Source texts of formatted documents
[Start of Attachment]

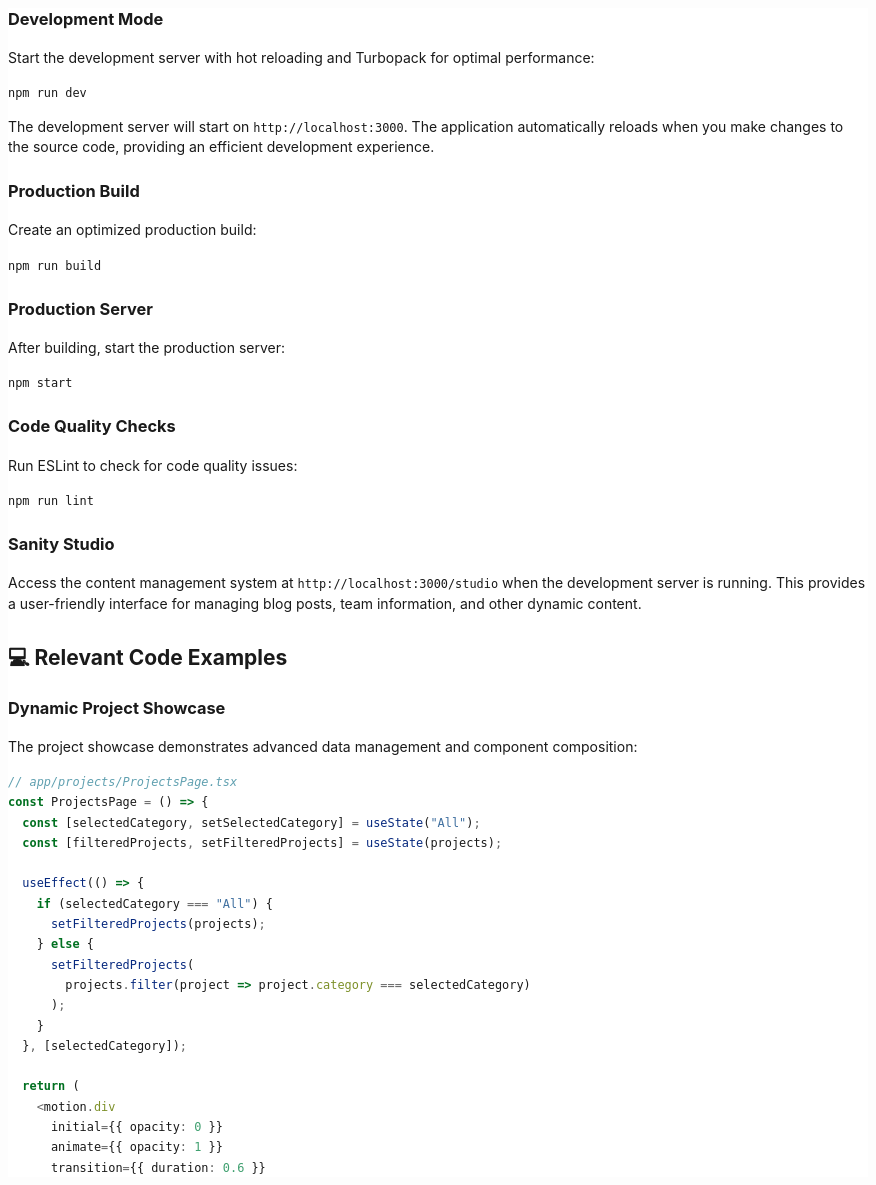 ### Development Mode

Start the development server with hot reloading and Turbopack for optimal performance:

```bash
npm run dev
```

The development server will start on `http://localhost:3000`. The application automatically reloads when you make changes to the source code, providing an efficient development experience.

### Production Build

Create an optimized production build:

```bash
npm run build
```

### Production Server

After building, start the production server:

```bash
npm start
```

### Code Quality Checks

Run ESLint to check for code quality issues:

```bash
npm run lint
```

### Sanity Studio

Access the content management system at `http://localhost:3000/studio` when the development server is running. This provides a user-friendly interface for managing blog posts, team information, and other dynamic content.

## 💻 Relevant Code Examples

### Dynamic Project Showcase

The project showcase demonstrates advanced data management and component composition:

```typescript
// app/projects/ProjectsPage.tsx
const ProjectsPage = () => {
  const [selectedCategory, setSelectedCategory] = useState("All");
  const [filteredProjects, setFilteredProjects] = useState(projects);

  useEffect(() => {
    if (selectedCategory === "All") {
      setFilteredProjects(projects);
    } else {
      setFilteredProjects(
        projects.filter(project => project.category === selectedCategory)
      );
    }
  }, [selectedCategory]);

  return (
    <motion.div 
      initial={{ opacity: 0 }}
      animate={{ opacity: 1 }}
      transition={{ duration: 0.6 }}
```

[End of Attachment]

**YOUR TASK:** Every line from the first line of the entries above through the line with "### Sanity Studio" must be repeated exactly, and pictures must not be.

**ANSWER FOR THIS EXERCISE:**
 ### Development Mode

Start the development server with hot reloading and Turbopack for optimal performance:

```bash
npm run dev
```

The development server will start on `http://localhost:3000`. The application automatically reloads when you make changes to the source code, providing an efficient development experience.

### Production Build

Create an optimized production build:

```bash
npm run build
```

### Production Server

After building, start the production server:

```bash
npm start
```

### Code Quality Checks

Run ESLint to check for code quality issues:

```bash
npm run lint
```

### Sanity Studio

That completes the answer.